La première chose que ça dit est que Jean-Luc Mélenchon ne peut s'empêcher, mais comme Nicolas Dupont-Aignan ou Florian Philippot le font aussi, de revenir au référendum de 2005 lorsque les Français ont dit non à la Constitution. A la suite de quoi, les Etats ont tenu compte de ce choix et n'ont pas repris dans le traité de Lisbonne les symboles présents dans la Constitution comme le drapeau. Ce référendum de 2005 est la seule victoire qu'un Jean-Luc Mélenchon a obtenu au niveau national. Il se raccroche donc à ce scrutin populaire pour gagner en légitimité.

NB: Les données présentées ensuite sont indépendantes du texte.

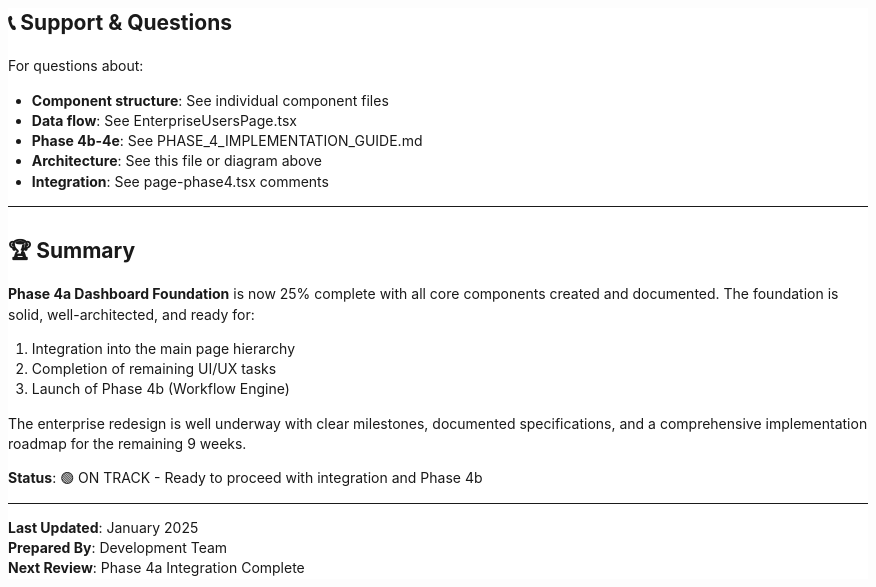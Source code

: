 ## 📞 Support & Questions

For questions about:
- **Component structure**: See individual component files
- **Data flow**: See EnterpriseUsersPage.tsx
- **Phase 4b-4e**: See PHASE_4_IMPLEMENTATION_GUIDE.md
- **Architecture**: See this file or diagram above
- **Integration**: See page-phase4.tsx comments

---

## 🏆 Summary

**Phase 4a Dashboard Foundation** is now 25% complete with all core components created and documented. The foundation is solid, well-architected, and ready for:

1. Integration into the main page hierarchy
2. Completion of remaining UI/UX tasks
3. Launch of Phase 4b (Workflow Engine)

The enterprise redesign is well underway with clear milestones, documented specifications, and a comprehensive implementation roadmap for the remaining 9 weeks.

**Status**: 🟢 ON TRACK - Ready to proceed with integration and Phase 4b

---

**Last Updated**: January 2025  
**Prepared By**: Development Team  
**Next Review**: Phase 4a Integration Complete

Mais le combat laïque qu'il mène est un faux débat. Il a trouvé-là un moyen de faire parler de lui et peut-être de reprendre le fond europhobe que le FN ne porte plus depuis que le parti est en difficulté et qu'il a abandonné le thème de l'abandon de l'euro. Il joue aussi sur un registre de l'extrême gauche bien connu : le créneau du peuple contre les élites, ici européennes.
Est-ce qu'il y a du positif dans cette question soulevée autour du drapeau? Est-ce que cela a fait avancer quelque chose sur le sujet européen ?
Finalement grâce à Jean-Luc Mélenchon, Emmanuel Macron a décidé de signer la déclaration 52 annexée au traité de Lisbonne qui reconnait solennellement le drapeau européen. C'est un message fort qui est envoyé de la part de la France. Sans Jean-Luc Mélenchon, il est certain que l'on aurait dû encore attendre. Par son outrance, Jean-Luc Mélenchon donne donc de l'éclat politique à une décision que nous demandions depuis longtemps au Mouvement européen.
Cette question évacuée, permettra, je l'espère, de parler désormais des vrais sujets et il y a en a beaucoup pour améliorer l'Europe. Nous sommes les premiers à le dire. Et si Jean-Luc Mélenchon veut faire changer les choses, je l'encourage à s'impliquer dans sa fonction parlementaire et législative. Faute est de constater qu'on ne le voyait pas beaucoup à Strasbourg quand il était eurodéputé et qu'il est en minorité aujourd'hui pour cela à l'Assemblée nationale.
(*) Le Mouvement européen dit s'engager en faveur de la construction européenne et du débat public. Il a d'ailleurs été à l'origine d'une proposition de drapeau dans les années 1950 avec un "E" vert sur fond blanc. Mais cette idée n'a pas été retenue.